→ **Stored data**:
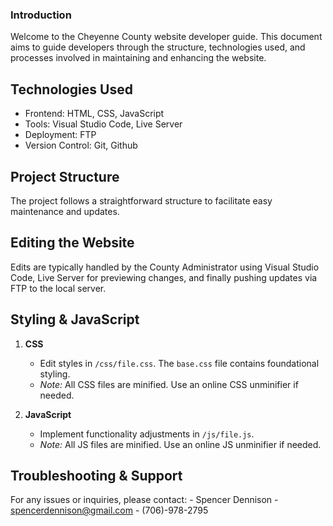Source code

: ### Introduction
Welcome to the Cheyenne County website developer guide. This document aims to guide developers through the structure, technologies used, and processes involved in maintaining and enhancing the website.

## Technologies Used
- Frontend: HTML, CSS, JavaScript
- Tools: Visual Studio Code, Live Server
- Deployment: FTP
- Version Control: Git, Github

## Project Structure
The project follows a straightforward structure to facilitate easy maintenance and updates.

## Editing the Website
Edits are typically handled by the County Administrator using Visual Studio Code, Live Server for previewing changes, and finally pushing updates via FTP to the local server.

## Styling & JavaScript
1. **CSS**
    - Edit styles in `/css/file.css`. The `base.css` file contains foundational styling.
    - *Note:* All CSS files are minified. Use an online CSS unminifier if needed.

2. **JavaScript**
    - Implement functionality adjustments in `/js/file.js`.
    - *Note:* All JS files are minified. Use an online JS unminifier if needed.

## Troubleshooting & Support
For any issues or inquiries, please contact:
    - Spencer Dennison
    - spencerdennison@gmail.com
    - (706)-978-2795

...

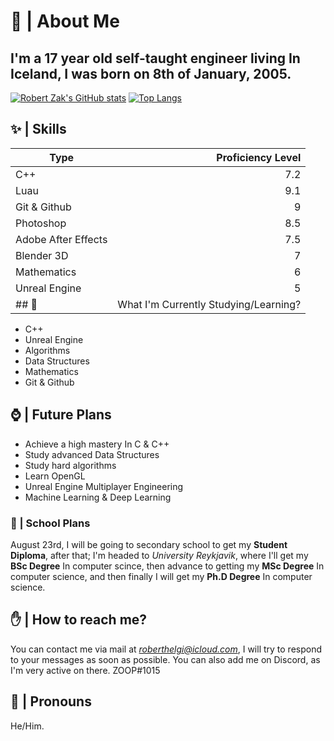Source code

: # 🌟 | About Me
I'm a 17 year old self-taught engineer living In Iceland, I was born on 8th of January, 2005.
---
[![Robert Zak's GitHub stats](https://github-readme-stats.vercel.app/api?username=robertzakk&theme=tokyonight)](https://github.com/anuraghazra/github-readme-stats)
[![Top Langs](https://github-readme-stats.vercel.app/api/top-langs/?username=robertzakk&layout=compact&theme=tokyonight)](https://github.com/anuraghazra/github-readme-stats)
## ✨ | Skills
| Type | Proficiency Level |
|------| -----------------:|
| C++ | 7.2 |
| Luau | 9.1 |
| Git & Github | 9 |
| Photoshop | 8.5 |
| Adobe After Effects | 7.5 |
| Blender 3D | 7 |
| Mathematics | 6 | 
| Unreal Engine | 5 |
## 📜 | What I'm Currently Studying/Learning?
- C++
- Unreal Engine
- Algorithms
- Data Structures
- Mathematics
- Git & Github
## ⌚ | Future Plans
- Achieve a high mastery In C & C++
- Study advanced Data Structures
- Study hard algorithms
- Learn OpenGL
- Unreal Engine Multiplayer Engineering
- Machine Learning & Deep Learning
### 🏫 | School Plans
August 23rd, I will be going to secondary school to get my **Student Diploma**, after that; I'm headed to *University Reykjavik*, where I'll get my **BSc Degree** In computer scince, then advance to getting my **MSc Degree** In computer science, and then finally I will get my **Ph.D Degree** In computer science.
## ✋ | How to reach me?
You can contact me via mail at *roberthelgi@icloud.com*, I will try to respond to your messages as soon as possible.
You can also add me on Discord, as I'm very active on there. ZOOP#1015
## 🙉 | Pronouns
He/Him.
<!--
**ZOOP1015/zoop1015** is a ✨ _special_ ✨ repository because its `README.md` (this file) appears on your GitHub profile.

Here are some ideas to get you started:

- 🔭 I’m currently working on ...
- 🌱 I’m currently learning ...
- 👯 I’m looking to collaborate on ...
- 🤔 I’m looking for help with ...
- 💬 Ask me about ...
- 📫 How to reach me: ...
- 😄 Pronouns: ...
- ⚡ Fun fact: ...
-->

→ **Exercise prompt**:
In the listing above, locate the line containing "## 📜 | What I'm Currently Studying/Learning?" and the line containing "### 🏫 | School Plans". Transcribe those two lines and everything between them, exactly as written.

→ **Exercise output**:
## 📜 | What I'm Currently Studying/Learning?
- C++
- Unreal Engine
- Algorithms
- Data Structures
- Mathematics
- Git & Github
## ⌚ | Future Plans
- Achieve a high mastery In C & C++
- Study advanced Data Structures
- Study hard algorithms
- Learn OpenGL
- Unreal Engine Multiplayer Engineering
- Machine Learning & Deep Learning
### 🏫 | School Plans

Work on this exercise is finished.